= AIM OF THE TASK =
From the first line of the records through the line containing "From this it", retype every line exactly and nothing else.

■ ■ ■ ■

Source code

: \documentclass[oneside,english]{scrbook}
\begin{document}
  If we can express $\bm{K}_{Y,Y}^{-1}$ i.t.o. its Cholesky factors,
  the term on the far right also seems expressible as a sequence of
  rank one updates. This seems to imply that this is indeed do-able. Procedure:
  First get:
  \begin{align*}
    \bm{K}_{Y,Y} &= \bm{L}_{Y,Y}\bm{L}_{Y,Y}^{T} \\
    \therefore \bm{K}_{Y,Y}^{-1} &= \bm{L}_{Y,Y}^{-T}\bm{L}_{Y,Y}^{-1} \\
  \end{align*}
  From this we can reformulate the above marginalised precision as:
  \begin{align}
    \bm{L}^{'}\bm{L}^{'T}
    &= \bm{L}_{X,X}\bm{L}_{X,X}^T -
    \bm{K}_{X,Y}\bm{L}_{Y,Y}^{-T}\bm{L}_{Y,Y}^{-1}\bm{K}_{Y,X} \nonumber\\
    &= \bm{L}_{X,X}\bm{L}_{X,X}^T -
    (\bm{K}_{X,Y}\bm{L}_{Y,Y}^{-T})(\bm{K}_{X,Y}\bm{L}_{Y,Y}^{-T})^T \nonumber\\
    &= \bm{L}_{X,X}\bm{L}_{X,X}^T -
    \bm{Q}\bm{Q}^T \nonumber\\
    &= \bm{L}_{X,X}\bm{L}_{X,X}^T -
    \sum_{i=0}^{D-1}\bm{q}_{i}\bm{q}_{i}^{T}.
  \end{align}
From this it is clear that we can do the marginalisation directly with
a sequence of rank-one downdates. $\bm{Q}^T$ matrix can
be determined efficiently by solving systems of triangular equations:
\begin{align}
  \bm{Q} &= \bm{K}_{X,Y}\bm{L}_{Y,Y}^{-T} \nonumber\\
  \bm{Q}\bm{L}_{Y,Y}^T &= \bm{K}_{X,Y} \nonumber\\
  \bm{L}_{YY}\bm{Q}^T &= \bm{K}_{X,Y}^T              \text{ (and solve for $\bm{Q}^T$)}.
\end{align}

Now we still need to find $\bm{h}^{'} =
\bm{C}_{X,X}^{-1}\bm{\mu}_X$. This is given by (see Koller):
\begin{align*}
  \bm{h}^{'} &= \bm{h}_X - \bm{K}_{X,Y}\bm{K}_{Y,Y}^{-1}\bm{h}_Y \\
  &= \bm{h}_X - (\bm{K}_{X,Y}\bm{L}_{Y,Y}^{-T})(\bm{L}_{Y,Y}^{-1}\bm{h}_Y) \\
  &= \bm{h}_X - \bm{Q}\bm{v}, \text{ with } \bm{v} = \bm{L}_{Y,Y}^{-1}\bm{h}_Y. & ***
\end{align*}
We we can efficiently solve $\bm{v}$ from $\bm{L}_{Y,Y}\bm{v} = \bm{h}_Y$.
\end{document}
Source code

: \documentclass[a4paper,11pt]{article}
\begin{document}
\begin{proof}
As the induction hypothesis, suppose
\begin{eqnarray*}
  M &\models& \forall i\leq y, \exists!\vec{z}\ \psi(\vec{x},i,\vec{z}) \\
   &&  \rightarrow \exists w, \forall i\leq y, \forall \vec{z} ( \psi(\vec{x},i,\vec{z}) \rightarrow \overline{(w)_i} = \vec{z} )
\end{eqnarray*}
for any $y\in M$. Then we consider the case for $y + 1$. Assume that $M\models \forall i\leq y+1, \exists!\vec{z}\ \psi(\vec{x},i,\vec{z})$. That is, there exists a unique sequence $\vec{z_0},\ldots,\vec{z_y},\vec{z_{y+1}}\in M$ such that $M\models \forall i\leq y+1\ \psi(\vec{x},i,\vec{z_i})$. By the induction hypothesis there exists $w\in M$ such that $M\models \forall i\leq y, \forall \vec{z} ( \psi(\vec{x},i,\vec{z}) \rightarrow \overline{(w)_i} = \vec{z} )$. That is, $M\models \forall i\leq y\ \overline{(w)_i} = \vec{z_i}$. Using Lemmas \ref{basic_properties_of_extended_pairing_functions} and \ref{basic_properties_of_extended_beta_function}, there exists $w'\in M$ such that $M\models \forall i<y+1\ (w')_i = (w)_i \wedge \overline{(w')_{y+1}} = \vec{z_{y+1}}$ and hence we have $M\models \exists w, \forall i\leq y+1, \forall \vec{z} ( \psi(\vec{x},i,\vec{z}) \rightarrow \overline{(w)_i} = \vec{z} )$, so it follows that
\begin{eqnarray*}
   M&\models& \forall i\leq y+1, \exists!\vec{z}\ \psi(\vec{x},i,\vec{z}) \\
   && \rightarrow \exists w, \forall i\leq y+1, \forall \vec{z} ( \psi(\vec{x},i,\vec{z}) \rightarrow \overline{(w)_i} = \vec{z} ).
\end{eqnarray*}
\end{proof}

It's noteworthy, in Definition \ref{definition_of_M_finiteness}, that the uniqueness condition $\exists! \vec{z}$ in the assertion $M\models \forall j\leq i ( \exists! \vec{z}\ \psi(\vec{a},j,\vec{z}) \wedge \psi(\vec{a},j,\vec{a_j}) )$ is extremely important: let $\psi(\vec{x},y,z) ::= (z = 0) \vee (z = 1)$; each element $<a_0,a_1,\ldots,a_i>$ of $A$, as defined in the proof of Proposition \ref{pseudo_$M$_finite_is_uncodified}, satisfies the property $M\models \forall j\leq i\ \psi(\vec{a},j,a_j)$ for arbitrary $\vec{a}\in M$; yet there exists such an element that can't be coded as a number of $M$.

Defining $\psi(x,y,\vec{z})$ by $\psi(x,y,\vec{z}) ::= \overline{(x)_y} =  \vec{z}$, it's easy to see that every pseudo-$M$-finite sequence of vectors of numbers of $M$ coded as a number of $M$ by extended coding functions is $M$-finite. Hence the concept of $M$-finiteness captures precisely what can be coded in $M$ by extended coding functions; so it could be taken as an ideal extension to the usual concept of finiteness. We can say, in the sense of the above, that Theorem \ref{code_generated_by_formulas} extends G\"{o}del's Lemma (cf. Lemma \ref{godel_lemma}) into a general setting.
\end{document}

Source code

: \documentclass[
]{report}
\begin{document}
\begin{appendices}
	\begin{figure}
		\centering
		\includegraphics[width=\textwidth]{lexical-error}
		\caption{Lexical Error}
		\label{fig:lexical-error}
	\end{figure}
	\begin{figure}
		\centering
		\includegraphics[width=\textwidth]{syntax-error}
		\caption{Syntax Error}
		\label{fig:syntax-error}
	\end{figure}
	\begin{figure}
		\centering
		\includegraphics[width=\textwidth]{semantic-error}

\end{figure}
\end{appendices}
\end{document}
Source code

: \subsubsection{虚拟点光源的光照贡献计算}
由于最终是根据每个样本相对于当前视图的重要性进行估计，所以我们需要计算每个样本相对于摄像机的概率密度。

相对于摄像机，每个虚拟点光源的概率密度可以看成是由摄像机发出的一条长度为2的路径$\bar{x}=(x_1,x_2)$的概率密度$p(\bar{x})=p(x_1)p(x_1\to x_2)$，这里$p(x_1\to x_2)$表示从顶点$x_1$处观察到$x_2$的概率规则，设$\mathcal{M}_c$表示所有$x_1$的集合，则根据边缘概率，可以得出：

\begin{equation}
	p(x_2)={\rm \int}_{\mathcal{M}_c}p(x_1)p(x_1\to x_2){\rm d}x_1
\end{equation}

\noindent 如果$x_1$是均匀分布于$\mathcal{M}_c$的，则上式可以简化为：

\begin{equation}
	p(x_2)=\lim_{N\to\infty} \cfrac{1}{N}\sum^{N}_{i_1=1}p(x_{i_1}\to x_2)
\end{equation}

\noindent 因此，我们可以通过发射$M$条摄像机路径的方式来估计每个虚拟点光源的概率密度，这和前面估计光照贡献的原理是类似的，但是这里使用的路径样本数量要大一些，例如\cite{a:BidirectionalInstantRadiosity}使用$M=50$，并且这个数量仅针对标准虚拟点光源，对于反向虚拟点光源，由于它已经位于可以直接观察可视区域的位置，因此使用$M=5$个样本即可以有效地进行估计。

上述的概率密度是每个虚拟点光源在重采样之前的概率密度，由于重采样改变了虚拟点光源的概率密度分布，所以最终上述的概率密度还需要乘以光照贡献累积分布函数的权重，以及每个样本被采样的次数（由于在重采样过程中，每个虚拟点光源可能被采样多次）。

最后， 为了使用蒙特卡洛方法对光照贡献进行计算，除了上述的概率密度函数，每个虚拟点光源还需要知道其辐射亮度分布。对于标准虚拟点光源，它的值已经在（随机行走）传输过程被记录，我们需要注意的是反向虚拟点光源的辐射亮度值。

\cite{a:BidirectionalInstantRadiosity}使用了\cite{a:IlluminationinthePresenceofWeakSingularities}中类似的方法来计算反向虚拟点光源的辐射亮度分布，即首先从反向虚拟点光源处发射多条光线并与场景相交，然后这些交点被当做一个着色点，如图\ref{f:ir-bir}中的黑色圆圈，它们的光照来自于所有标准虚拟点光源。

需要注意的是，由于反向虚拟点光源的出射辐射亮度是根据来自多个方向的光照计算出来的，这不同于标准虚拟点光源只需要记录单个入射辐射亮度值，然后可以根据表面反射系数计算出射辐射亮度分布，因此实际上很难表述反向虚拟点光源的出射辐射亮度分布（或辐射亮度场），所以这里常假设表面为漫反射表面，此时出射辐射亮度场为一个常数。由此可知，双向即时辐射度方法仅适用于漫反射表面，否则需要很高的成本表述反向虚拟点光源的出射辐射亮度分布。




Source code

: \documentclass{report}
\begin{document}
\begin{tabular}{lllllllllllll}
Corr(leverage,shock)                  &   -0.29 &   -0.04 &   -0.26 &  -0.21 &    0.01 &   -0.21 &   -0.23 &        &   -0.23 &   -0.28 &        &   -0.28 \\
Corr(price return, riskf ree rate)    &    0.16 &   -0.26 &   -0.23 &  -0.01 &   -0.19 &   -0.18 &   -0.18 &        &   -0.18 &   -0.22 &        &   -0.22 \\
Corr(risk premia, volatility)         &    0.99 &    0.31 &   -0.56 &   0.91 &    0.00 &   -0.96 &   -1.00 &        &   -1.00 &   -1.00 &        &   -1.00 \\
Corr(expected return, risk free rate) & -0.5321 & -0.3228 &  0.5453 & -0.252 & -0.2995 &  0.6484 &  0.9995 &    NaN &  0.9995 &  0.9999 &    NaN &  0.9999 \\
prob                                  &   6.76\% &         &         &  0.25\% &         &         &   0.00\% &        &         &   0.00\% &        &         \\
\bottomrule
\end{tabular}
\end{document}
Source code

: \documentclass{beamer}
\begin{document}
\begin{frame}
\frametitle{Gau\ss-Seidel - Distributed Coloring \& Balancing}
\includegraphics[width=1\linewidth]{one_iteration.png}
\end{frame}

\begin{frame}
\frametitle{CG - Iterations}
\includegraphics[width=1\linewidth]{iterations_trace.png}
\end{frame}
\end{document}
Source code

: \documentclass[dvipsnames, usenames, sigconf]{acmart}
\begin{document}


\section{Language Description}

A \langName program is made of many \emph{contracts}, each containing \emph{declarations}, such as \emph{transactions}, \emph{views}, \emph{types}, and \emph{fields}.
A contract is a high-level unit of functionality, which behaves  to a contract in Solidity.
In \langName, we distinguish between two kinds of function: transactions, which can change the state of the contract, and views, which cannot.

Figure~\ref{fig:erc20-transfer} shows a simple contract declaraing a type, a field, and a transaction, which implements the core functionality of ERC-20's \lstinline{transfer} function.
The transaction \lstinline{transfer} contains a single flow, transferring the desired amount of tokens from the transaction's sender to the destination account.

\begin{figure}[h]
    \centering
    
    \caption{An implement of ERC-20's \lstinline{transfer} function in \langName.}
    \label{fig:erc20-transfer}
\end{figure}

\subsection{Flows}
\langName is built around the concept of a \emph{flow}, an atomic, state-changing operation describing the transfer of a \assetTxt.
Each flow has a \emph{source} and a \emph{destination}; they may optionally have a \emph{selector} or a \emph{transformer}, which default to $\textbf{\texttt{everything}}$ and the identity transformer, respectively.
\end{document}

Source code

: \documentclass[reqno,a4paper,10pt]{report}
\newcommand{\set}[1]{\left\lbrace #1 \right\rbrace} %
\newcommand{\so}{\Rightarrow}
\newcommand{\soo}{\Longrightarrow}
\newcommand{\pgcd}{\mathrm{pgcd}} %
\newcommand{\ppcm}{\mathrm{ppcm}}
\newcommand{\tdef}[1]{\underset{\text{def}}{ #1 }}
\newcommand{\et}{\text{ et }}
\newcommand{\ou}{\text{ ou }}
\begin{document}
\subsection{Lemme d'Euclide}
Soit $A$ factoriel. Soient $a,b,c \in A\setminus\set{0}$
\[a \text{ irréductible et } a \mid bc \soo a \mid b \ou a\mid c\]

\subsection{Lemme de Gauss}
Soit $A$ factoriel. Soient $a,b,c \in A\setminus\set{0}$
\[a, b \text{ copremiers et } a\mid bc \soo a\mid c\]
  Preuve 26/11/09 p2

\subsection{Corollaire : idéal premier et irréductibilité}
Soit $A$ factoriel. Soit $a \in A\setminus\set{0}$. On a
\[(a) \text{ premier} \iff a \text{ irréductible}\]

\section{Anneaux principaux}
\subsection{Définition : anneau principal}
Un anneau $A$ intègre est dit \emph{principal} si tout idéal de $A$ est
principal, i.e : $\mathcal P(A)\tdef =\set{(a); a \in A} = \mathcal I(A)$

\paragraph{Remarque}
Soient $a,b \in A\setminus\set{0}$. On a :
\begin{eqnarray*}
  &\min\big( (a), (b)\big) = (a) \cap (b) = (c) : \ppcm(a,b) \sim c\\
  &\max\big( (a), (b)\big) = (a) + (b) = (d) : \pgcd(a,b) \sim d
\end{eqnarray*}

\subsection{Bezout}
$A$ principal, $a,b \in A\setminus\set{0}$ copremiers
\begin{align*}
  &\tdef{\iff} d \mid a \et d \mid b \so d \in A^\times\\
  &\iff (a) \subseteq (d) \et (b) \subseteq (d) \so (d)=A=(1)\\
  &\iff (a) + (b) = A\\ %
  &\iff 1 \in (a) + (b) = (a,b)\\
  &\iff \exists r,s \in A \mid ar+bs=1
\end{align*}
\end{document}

■ ■ ■ ■

= OUTPUT BELOW =
Source code

: \documentclass[oneside,english]{scrbook}
\begin{document}
  If we can express $\bm{K}_{Y,Y}^{-1}$ i.t.o. its Cholesky factors,
  the term on the far right also seems expressible as a sequence of
  rank one updates. This seems to imply that this is indeed do-able. Procedure:
  First get:
  \begin{align*}
    \bm{K}_{Y,Y} &= \bm{L}_{Y,Y}\bm{L}_{Y,Y}^{T} \\
    \therefore \bm{K}_{Y,Y}^{-1} &= \bm{L}_{Y,Y}^{-T}\bm{L}_{Y,Y}^{-1} \\
  \end{align*}
  From this we can reformulate the above marginalised precision as:
  \begin{align}
    \bm{L}^{'}\bm{L}^{'T}
    &= \bm{L}_{X,X}\bm{L}_{X,X}^T -
    \bm{K}_{X,Y}\bm{L}_{Y,Y}^{-T}\bm{L}_{Y,Y}^{-1}\bm{K}_{Y,X} \nonumber\\
    &= \bm{L}_{X,X}\bm{L}_{X,X}^T -
    (\bm{K}_{X,Y}\bm{L}_{Y,Y}^{-T})(\bm{K}_{X,Y}\bm{L}_{Y,Y}^{-T})^T \nonumber\\
    &= \bm{L}_{X,X}\bm{L}_{X,X}^T -
    \bm{Q}\bm{Q}^T \nonumber\\
    &= \bm{L}_{X,X}\bm{L}_{X,X}^T -
    \sum_{i=0}^{D-1}\bm{q}_{i}\bm{q}_{i}^{T}.
  \end{align}
From this it is clear that we can do the marginalisation directly with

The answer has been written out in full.